Aim of the task → If a record holds a picture, drop the picture and return the rest of the record word for word.

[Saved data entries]
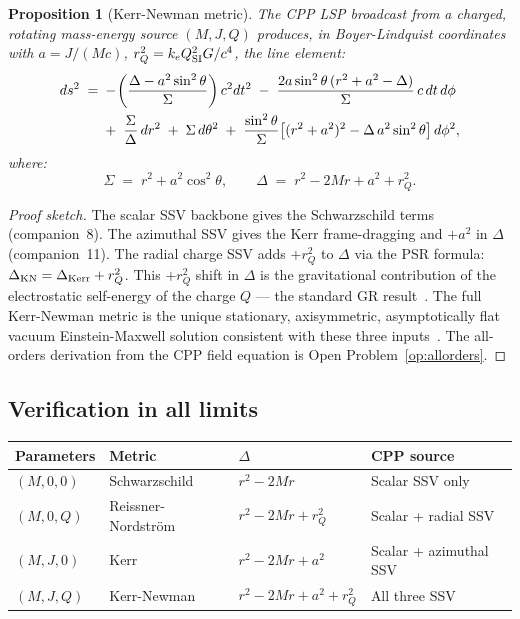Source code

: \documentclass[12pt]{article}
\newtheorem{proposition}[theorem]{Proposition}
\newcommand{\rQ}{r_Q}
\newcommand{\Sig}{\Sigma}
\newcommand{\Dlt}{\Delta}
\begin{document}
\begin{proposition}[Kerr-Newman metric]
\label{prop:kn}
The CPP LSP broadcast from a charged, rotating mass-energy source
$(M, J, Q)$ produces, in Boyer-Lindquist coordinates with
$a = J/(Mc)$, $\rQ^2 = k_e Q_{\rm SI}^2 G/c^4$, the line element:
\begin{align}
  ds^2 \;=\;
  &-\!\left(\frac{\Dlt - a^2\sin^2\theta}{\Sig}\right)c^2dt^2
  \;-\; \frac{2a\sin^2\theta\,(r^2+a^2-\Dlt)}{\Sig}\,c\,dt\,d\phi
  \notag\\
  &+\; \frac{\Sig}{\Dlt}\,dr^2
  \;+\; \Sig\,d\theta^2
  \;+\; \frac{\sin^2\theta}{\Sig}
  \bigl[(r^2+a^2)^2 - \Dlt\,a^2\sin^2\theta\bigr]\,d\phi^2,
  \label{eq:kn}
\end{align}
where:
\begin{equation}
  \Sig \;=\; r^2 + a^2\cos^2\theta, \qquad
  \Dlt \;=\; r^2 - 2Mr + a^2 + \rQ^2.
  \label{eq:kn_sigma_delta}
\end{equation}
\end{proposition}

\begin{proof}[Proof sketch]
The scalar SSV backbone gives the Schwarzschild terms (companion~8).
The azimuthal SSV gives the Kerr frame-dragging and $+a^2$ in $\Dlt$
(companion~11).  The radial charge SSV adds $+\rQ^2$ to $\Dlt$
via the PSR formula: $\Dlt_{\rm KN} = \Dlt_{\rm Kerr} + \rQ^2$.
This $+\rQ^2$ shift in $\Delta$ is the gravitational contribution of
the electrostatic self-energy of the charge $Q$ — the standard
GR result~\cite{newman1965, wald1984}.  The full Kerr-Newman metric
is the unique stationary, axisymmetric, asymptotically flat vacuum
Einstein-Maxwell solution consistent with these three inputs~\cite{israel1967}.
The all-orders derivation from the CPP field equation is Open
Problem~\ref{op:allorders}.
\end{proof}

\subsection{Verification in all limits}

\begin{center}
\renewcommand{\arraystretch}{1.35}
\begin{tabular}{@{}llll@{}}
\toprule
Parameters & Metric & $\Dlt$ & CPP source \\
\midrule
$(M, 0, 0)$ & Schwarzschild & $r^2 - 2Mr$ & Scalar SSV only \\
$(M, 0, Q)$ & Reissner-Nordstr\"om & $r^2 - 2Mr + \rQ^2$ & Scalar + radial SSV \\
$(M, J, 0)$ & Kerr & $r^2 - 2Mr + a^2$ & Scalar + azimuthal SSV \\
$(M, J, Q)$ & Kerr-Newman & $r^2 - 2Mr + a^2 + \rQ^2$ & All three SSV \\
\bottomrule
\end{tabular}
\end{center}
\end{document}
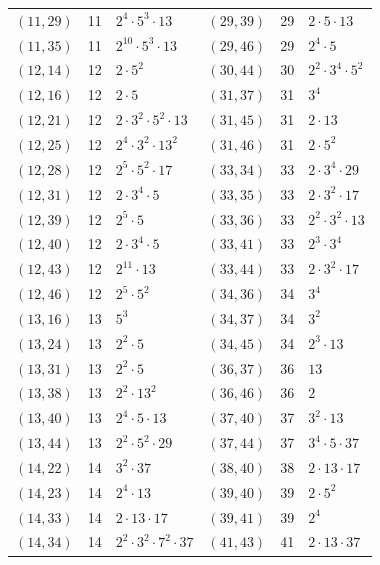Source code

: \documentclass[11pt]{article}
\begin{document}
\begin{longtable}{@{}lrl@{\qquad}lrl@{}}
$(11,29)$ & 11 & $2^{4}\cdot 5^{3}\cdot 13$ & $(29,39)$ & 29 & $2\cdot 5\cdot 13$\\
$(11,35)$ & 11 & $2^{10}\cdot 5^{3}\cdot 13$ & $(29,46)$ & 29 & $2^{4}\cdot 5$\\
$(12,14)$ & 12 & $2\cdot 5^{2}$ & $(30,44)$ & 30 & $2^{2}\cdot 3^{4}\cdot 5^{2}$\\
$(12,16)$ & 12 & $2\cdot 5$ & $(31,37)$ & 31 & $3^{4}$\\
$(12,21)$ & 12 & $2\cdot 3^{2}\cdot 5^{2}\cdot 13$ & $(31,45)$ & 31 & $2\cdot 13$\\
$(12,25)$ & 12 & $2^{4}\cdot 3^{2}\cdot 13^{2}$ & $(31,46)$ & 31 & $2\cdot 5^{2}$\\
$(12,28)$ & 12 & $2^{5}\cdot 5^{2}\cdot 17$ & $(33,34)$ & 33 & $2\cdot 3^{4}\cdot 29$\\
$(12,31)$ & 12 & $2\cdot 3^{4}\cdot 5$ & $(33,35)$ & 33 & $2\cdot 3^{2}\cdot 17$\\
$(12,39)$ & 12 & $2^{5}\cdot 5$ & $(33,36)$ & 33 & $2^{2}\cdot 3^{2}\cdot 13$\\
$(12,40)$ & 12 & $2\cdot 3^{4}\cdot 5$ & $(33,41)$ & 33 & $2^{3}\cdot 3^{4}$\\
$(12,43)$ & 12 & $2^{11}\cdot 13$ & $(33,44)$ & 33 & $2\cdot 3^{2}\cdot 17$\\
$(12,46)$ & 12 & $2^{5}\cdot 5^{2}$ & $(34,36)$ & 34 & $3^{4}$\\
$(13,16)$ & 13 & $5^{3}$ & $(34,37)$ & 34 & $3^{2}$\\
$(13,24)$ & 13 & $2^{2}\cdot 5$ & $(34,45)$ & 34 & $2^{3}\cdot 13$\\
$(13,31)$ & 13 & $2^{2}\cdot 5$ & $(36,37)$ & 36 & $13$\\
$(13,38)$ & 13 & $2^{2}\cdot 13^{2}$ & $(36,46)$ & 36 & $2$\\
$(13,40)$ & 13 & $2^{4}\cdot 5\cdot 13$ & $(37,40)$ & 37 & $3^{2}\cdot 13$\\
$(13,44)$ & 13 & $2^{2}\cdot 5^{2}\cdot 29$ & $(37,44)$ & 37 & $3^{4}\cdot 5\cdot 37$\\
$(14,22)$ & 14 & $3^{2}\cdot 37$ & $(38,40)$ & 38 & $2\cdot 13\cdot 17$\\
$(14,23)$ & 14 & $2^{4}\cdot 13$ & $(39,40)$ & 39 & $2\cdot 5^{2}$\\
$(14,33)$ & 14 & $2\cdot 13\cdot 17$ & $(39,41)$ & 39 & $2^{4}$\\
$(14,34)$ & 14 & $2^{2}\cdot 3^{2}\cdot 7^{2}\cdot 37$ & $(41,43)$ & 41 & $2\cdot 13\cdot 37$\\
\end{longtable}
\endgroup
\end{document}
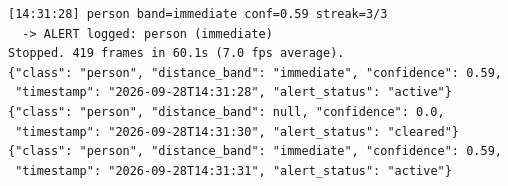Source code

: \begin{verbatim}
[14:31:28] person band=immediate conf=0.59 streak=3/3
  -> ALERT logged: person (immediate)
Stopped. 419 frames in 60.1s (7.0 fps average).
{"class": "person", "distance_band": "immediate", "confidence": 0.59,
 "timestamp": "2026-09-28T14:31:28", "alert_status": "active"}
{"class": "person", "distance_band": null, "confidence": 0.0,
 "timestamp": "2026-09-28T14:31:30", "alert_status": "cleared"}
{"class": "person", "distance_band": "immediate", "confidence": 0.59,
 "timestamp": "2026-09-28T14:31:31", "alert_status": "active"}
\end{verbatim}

Result →
Source code

: \documentclass[12pt]{article}
\newtheorem{proposition}[theorem]{Proposition}
\newcommand{\rQ}{r_Q}
\newcommand{\Sig}{\Sigma}
\newcommand{\Dlt}{\Delta}
\begin{document}
\begin{proposition}[Kerr-Newman metric]
\label{prop:kn}
The CPP LSP broadcast from a charged, rotating mass-energy source
$(M, J, Q)$ produces, in Boyer-Lindquist coordinates with
$a = J/(Mc)$, $\rQ^2 = k_e Q_{\rm SI}^2 G/c^4$, the line element:
\begin{align}
  ds^2 \;=\;
  &-\!\left(\frac{\Dlt - a^2\sin^2\theta}{\Sig}\right)c^2dt^2
  \;-\; \frac{2a\sin^2\theta\,(r^2+a^2-\Dlt)}{\Sig}\,c\,dt\,d\phi
  \notag\\
  &+\; \frac{\Sig}{\Dlt}\,dr^2
  \;+\; \Sig\,d\theta^2
  \;+\; \frac{\sin^2\theta}{\Sig}
  \bigl[(r^2+a^2)^2 - \Dlt\,a^2\sin^2\theta\bigr]\,d\phi^2,
  \label{eq:kn}
\end{align}
where:
\begin{equation}
  \Sig \;=\; r^2 + a^2\cos^2\theta, \qquad
  \Dlt \;=\; r^2 - 2Mr + a^2 + \rQ^2.
  \label{eq:kn_sigma_delta}
\end{equation}
\end{proposition}

\begin{proof}[Proof sketch]
The scalar SSV backbone gives the Schwarzschild terms (companion~8).
The azimuthal SSV gives the Kerr frame-dragging and $+a^2$ in $\Dlt$
(companion~11).  The radial charge SSV adds $+\rQ^2$ to $\Dlt$
via the PSR formula: $\Dlt_{\rm KN} = \Dlt_{\rm Kerr} + \rQ^2$.
This $+\rQ^2$ shift in $\Delta$ is the gravitational contribution of
the electrostatic self-energy of the charge $Q$ — the standard
GR result~\cite{newman1965, wald1984}.  The full Kerr-Newman metric
is the unique stationary, axisymmetric, asymptotically flat vacuum
Einstein-Maxwell solution consistent with these three inputs~\cite{israel1967}.
The all-orders derivation from the CPP field equation is Open
Problem~\ref{op:allorders}.
\end{proof}

\subsection{Verification in all limits}

\begin{center}
\renewcommand{\arraystretch}{1.35}
\begin{tabular}{@{}llll@{}}
\toprule
Parameters & Metric & $\Dlt$ & CPP source \\
\midrule
$(M, 0, 0)$ & Schwarzschild & $r^2 - 2Mr$ & Scalar SSV only \\
$(M, 0, Q)$ & Reissner-Nordstr\"om & $r^2 - 2Mr + \rQ^2$ & Scalar + radial SSV \\
$(M, J, 0)$ & Kerr & $r^2 - 2Mr + a^2$ & Scalar + azimuthal SSV \\
$(M, J, Q)$ & Kerr-Newman & $r^2 - 2Mr + a^2 + \rQ^2$ & All three SSV \\
\bottomrule
\end{tabular}
\end{center}
\end{document}
Source code

: \documentclass[11pt]{article}
\begin{document}
\begin{longtable}{@{}lrl@{\qquad}lrl@{}}
$(11,29)$ & 11 & $2^{4}\cdot 5^{3}\cdot 13$ & $(29,39)$ & 29 & $2\cdot 5\cdot 13$\\
$(11,35)$ & 11 & $2^{10}\cdot 5^{3}\cdot 13$ & $(29,46)$ & 29 & $2^{4}\cdot 5$\\
$(12,14)$ & 12 & $2\cdot 5^{2}$ & $(30,44)$ & 30 & $2^{2}\cdot 3^{4}\cdot 5^{2}$\\
$(12,16)$ & 12 & $2\cdot 5$ & $(31,37)$ & 31 & $3^{4}$\\
$(12,21)$ & 12 & $2\cdot 3^{2}\cdot 5^{2}\cdot 13$ & $(31,45)$ & 31 & $2\cdot 13$\\
$(12,25)$ & 12 & $2^{4}\cdot 3^{2}\cdot 13^{2}$ & $(31,46)$ & 31 & $2\cdot 5^{2}$\\
$(12,28)$ & 12 & $2^{5}\cdot 5^{2}\cdot 17$ & $(33,34)$ & 33 & $2\cdot 3^{4}\cdot 29$\\
$(12,31)$ & 12 & $2\cdot 3^{4}\cdot 5$ & $(33,35)$ & 33 & $2\cdot 3^{2}\cdot 17$\\
$(12,39)$ & 12 & $2^{5}\cdot 5$ & $(33,36)$ & 33 & $2^{2}\cdot 3^{2}\cdot 13$\\
$(12,40)$ & 12 & $2\cdot 3^{4}\cdot 5$ & $(33,41)$ & 33 & $2^{3}\cdot 3^{4}$\\
$(12,43)$ & 12 & $2^{11}\cdot 13$ & $(33,44)$ & 33 & $2\cdot 3^{2}\cdot 17$\\
$(12,46)$ & 12 & $2^{5}\cdot 5^{2}$ & $(34,36)$ & 34 & $3^{4}$\\
$(13,16)$ & 13 & $5^{3}$ & $(34,37)$ & 34 & $3^{2}$\\
$(13,24)$ & 13 & $2^{2}\cdot 5$ & $(34,45)$ & 34 & $2^{3}\cdot 13$\\
$(13,31)$ & 13 & $2^{2}\cdot 5$ & $(36,37)$ & 36 & $13$\\
$(13,38)$ & 13 & $2^{2}\cdot 13^{2}$ & $(36,46)$ & 36 & $2$\\
$(13,40)$ & 13 & $2^{4}\cdot 5\cdot 13$ & $(37,40)$ & 37 & $3^{2}\cdot 13$\\
$(13,44)$ & 13 & $2^{2}\cdot 5^{2}\cdot 29$ & $(37,44)$ & 37 & $3^{4}\cdot 5\cdot 37$\\
$(14,22)$ & 14 & $3^{2}\cdot 37$ & $(38,40)$ & 38 & $2\cdot 13\cdot 17$\\
$(14,23)$ & 14 & $2^{4}\cdot 13$ & $(39,40)$ & 39 & $2\cdot 5^{2}$\\
$(14,33)$ & 14 & $2\cdot 13\cdot 17$ & $(39,41)$ & 39 & $2^{4}$\\
$(14,34)$ & 14 & $2^{2}\cdot 3^{2}\cdot 7^{2}\cdot 37$ & $(41,43)$ & 41 & $2\cdot 13\cdot 37$\\
\end{longtable}
\endgroup
\end{document}
Source code

: \begin{verbatim}
[14:31:28] person band=immediate conf=0.59 streak=3/3
  -> ALERT logged: person (immediate)
Stopped. 419 frames in 60.1s (7.0 fps average).
{"class": "person", "distance_band": "immediate", "confidence": 0.59,
 "timestamp": "2026-09-28T14:31:28", "alert_status": "active"}
{"class": "person", "distance_band": null, "confidence": 0.0,
 "timestamp": "2026-09-28T14:31:30", "alert_status": "cleared"}
{"class": "person", "distance_band": "immediate", "confidence": 0.59,
 "timestamp": "2026-09-28T14:31:31", "alert_status": "active"}
\end{verbatim}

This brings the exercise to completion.